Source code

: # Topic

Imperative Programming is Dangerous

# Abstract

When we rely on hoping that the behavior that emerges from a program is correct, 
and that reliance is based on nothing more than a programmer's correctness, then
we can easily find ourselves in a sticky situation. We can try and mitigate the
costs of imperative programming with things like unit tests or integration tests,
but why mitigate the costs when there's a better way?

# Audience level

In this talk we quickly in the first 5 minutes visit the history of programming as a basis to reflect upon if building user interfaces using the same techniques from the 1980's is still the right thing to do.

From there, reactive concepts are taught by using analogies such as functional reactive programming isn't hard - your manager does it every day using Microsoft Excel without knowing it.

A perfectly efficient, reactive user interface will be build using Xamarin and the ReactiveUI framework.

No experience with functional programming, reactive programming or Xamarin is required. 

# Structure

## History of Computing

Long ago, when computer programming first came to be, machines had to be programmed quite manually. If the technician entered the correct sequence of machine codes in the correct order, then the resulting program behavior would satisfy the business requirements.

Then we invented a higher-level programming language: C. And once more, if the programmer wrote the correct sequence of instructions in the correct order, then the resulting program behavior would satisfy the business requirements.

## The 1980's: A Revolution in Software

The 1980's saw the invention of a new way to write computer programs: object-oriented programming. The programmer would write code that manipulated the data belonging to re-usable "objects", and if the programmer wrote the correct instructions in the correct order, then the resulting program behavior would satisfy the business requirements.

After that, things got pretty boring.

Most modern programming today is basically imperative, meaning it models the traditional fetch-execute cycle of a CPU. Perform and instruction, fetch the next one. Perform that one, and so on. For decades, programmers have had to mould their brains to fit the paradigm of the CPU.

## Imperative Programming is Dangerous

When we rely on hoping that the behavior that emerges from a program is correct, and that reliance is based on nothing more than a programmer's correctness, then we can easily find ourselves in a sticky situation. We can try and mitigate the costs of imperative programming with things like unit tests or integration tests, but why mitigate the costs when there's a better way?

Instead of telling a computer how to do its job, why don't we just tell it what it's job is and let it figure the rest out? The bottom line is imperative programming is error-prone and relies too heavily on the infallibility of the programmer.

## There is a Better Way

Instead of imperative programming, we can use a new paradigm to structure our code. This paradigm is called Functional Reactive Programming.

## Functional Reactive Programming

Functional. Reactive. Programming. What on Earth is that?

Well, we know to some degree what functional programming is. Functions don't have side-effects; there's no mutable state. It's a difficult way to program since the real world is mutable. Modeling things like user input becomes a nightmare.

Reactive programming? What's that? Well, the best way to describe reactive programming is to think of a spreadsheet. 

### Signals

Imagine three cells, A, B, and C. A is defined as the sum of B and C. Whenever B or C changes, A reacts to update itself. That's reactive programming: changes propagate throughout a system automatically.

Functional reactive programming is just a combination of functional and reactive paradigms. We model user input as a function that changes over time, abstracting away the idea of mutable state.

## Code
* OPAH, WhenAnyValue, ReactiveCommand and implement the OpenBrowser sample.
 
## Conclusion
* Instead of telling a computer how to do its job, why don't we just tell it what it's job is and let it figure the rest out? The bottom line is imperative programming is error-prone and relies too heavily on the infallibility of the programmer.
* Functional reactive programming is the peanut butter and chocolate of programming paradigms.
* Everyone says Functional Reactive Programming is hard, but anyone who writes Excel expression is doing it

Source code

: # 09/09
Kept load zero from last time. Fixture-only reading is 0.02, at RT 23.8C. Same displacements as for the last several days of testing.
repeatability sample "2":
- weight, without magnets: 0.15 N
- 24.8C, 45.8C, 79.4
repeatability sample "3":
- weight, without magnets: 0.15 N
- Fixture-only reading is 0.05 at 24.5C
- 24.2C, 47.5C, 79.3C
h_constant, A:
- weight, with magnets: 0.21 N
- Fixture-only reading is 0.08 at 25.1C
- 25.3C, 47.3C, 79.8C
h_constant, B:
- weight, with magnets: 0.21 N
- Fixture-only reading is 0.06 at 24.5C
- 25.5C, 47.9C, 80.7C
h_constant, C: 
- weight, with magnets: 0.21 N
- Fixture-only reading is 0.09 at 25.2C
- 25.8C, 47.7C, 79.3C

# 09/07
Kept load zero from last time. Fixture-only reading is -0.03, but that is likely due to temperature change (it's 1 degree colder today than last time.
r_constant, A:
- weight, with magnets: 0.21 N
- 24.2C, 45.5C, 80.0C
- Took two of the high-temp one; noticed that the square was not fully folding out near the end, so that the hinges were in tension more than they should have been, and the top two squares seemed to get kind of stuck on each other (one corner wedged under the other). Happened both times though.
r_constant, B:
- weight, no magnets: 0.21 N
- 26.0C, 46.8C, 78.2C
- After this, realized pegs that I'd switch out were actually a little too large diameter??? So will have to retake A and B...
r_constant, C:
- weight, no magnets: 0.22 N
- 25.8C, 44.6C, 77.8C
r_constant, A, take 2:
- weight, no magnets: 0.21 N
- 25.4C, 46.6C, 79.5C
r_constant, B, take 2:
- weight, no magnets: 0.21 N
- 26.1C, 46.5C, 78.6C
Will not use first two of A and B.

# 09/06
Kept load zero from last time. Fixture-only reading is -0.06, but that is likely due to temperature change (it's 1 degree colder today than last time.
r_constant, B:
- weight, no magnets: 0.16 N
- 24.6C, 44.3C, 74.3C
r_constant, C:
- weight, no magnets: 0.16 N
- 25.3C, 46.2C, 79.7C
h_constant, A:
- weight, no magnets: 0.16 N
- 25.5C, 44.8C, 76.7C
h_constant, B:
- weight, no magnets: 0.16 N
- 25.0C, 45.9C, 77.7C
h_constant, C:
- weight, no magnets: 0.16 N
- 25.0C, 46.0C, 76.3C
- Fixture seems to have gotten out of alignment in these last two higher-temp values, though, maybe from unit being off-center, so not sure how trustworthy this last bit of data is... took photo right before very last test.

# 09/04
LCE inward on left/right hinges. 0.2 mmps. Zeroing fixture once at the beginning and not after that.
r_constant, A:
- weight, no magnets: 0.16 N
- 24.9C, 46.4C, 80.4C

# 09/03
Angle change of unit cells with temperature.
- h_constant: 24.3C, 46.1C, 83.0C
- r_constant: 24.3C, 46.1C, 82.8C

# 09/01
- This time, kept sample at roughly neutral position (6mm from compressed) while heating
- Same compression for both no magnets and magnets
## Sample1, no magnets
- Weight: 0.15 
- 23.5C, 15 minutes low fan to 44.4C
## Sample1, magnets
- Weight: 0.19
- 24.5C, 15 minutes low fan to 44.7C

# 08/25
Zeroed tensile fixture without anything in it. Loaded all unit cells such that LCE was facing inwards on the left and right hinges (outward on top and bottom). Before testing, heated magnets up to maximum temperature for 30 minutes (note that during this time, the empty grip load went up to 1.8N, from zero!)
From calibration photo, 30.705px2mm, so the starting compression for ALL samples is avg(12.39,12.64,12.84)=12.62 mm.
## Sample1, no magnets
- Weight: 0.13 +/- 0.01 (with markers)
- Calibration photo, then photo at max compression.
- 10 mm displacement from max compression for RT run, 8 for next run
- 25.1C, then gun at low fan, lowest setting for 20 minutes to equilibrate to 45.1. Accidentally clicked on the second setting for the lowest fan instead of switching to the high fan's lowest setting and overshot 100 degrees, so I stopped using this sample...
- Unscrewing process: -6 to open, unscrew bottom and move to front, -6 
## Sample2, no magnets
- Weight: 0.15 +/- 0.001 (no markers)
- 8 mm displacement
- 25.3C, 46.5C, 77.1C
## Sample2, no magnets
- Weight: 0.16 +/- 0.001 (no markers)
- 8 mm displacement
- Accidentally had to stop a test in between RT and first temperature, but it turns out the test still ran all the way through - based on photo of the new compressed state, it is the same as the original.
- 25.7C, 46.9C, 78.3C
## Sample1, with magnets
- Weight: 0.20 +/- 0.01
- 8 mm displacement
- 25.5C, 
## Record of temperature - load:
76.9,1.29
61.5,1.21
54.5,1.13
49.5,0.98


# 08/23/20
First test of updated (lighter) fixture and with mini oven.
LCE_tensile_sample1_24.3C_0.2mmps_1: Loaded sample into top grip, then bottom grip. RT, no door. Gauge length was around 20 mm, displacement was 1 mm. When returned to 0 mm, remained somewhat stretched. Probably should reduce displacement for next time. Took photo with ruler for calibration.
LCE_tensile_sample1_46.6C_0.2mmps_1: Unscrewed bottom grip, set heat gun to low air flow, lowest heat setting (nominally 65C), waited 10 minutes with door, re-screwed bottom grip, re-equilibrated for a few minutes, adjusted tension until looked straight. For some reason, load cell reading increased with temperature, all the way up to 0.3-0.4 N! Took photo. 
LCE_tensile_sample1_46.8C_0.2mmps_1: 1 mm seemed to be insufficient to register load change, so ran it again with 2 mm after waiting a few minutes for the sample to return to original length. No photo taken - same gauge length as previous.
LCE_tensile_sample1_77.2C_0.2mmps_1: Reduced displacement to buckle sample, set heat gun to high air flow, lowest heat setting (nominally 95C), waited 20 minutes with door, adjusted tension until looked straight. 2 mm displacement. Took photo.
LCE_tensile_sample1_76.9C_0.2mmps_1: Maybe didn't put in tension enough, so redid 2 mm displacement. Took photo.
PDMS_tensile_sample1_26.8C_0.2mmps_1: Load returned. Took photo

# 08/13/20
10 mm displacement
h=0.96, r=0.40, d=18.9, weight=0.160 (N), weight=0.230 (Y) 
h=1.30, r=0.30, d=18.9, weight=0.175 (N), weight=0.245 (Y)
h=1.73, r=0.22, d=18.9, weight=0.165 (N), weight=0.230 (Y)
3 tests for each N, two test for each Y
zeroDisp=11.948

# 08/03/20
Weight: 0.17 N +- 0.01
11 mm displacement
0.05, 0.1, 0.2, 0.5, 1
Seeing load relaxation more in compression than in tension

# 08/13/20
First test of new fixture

= Exercise =
Give the exact lines, and only those, from the line containing "A perfectly efficient, reactive" through the line containing "Long ago, when" in the entries above.

= Written solution =
A perfectly efficient, reactive user interface will be build using Xamarin and the ReactiveUI framework.

No experience with functional programming, reactive programming or Xamarin is required. 

# Structure

## History of Computing

Long ago, when computer programming first came to be, machines had to be programmed quite manually. If the technician entered the correct sequence of machine codes in the correct order, then the resulting program behavior would satisfy the business requirements.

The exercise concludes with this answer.